Emergency Housing as an Engine of Economic Development

With limited resources, our partners began construction of a refugee camp to provide shelter for migrants who continue to arrive in Tijuana in waves. With the help of skilled migrants, they began assembling their own emergency housing.

We seek not only to increase the housing capacity of the non-profit but to produce longer term solutions for families, embedded in a set of social programs co-developed through our UC SAN DIEGO-ALACRÁN Community Station, and an infrastructure of productivity, through economic incubators, fabrication shops, a nursery and an industrial kitchen.

The UC SAN DIEGO-ALACRÁN Community Station is the socioeconomic support infrastructure for the Santuario Frontera housing project. The housing “scaffolds” are built first with Mecalux maquiladora-made frames, and the Community Station provides spaces of fabrication, training and small-scale economic development to incrementally infill the interiors through phased occupancy.

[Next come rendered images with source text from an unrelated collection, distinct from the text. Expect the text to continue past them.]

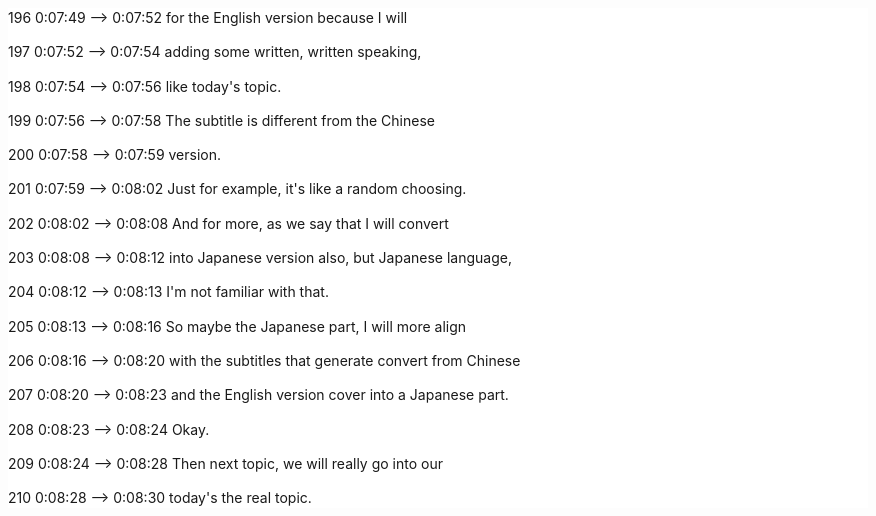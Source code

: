 196
0:07:49 --> 0:07:52
 for the English version because I will

197
0:07:52 --> 0:07:54
 adding some written, written speaking,

198
0:07:54 --> 0:07:56
 like today's topic.

199
0:07:56 --> 0:07:58
 The subtitle is different from the Chinese

200
0:07:58 --> 0:07:59
 version.

201
0:07:59 --> 0:08:02
 Just for example, it's like a random choosing.

202
0:08:02 --> 0:08:08
 And for more, as we say that I will convert

203
0:08:08 --> 0:08:12
 into Japanese version also, but Japanese language,

204
0:08:12 --> 0:08:13
 I'm not familiar with that.

205
0:08:13 --> 0:08:16
 So maybe the Japanese part, I will more align

206
0:08:16 --> 0:08:20
 with the subtitles that generate convert from Chinese

207
0:08:20 --> 0:08:23
 and the English version cover into a Japanese part.

208
0:08:23 --> 0:08:24
 Okay.

209
0:08:24 --> 0:08:28
 Then next topic, we will really go into our

210
0:08:28 --> 0:08:30
 today's the real topic.
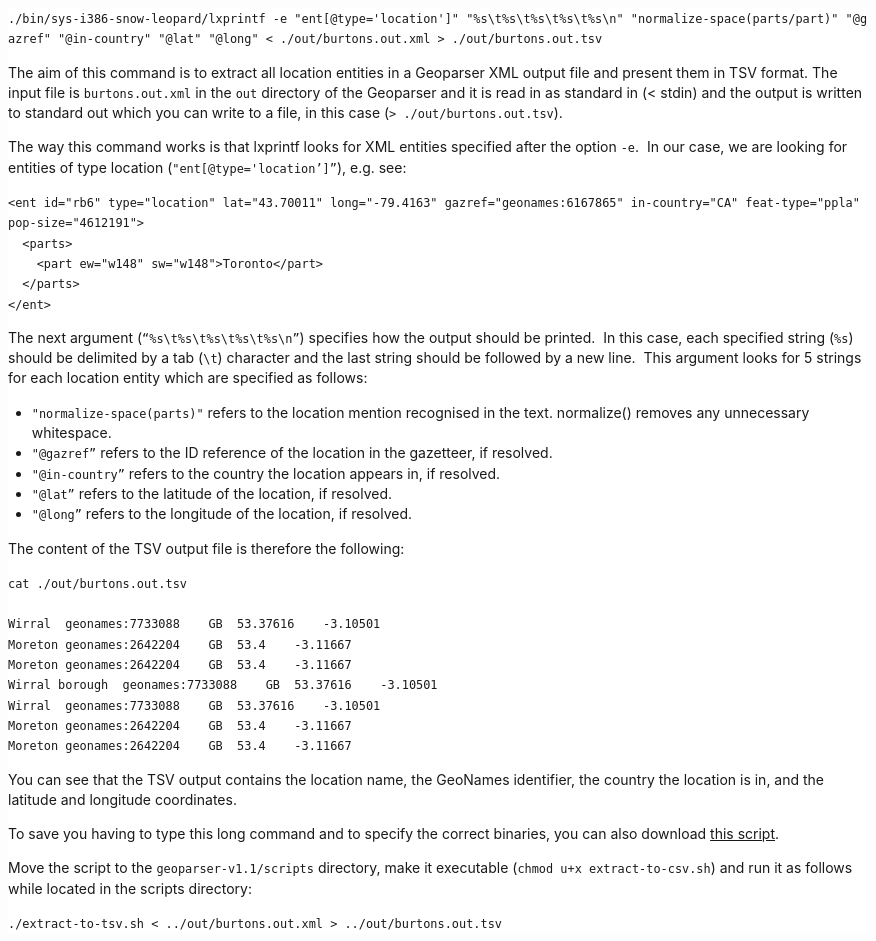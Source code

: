     ./bin/sys-i386-snow-leopard/lxprintf -e "ent[@type='location']" "%s\t%s\t%s\t%s\t%s\n" "normalize-space(parts/part)" "@gazref" "@in-country" "@lat" "@long" < ./out/burtons.out.xml > ./out/burtons.out.tsv

The aim of this command is to extract all location entities in a Geoparser XML output file and present them in TSV format.  The input file is `burtons.out.xml` in the `out` directory of the Geoparser and it is read in as standard in (< stdin) and the output is written to standard out which you can write to a file, in this case (`> ./out/burtons.out.tsv`).

The way this command works is that lxprintf looks for XML entities specified after the option `-e`.  In our case, we are looking for entities of type location (`"ent[@type='location’]”`), e.g. see:

```
<ent id="rb6" type="location" lat="43.70011" long="-79.4163" gazref="geonames:6167865" in-country="CA" feat-type="ppla" pop-size="4612191">
  <parts>
    <part ew="w148" sw="w148">Toronto</part>
  </parts>
</ent>
```

The next argument (`“%s\t%s\t%s\t%s\t%s\n”`) specifies how the output should be printed.  In this case, each specified string (`%s`) should be delimited by a tab (`\t`) character and the last string should be followed by a new line.  This argument looks for 5 strings for each location entity which are specified as follows:

*	`"normalize-space(parts)"` refers to the location mention recognised in the text. normalize() removes any unnecessary whitespace.
*	`"@gazref”` refers to the ID reference of the location in the gazetteer, if resolved.
*	`"@in-country”` refers to the country the location appears in, if resolved.
*	`"@lat”` refers to the latitude of the location, if resolved.
*	`"@long”` refers to the longitude of the location, if resolved.

The content of the TSV output file is therefore the following:

```
cat ./out/burtons.out.tsv

Wirral	geonames:7733088	GB	53.37616	-3.10501
Moreton	geonames:2642204	GB	53.4	-3.11667
Moreton	geonames:2642204	GB	53.4	-3.11667
Wirral borough	geonames:7733088	GB	53.37616	-3.10501
Wirral	geonames:7733088	GB	53.37616	-3.10501
Moreton	geonames:2642204	GB	53.4	-3.11667
Moreton	geonames:2642204	GB	53.4	-3.11667
```

You can see that the TSV output contains the location name, the GeoNames identifier, the country the location is in, and the latitude and longitude coordinates.

To save you having to type this long command and to specify the correct binaries, you can also download [this script](http://groups.inf.ed.ac.uk/geoparser/scripts/extract-to-tsv.sh).

Move the script to the `geoparser-v1.1/scripts` directory, make it executable (`chmod u+x extract-to-csv.sh`) and run it as follows while located in the scripts directory:

    ./extract-to-tsv.sh < ../out/burtons.out.xml > ../out/burtons.out.tsv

The UC SAN DIEGO-ALACRÁN Community Station seeds an evolving sanctuary neighborhood. Because of existing environmental damage at the site, the neighborhood is organized by an ecological layer comprised of biofiltration systems, gabion wall-terracing and swales, which in turn organize accessibility and pedestrian circulation. Orchards, a farm, economic incubators and spaces for health, education and social service are programmed and managed collaboratively by the university and the community.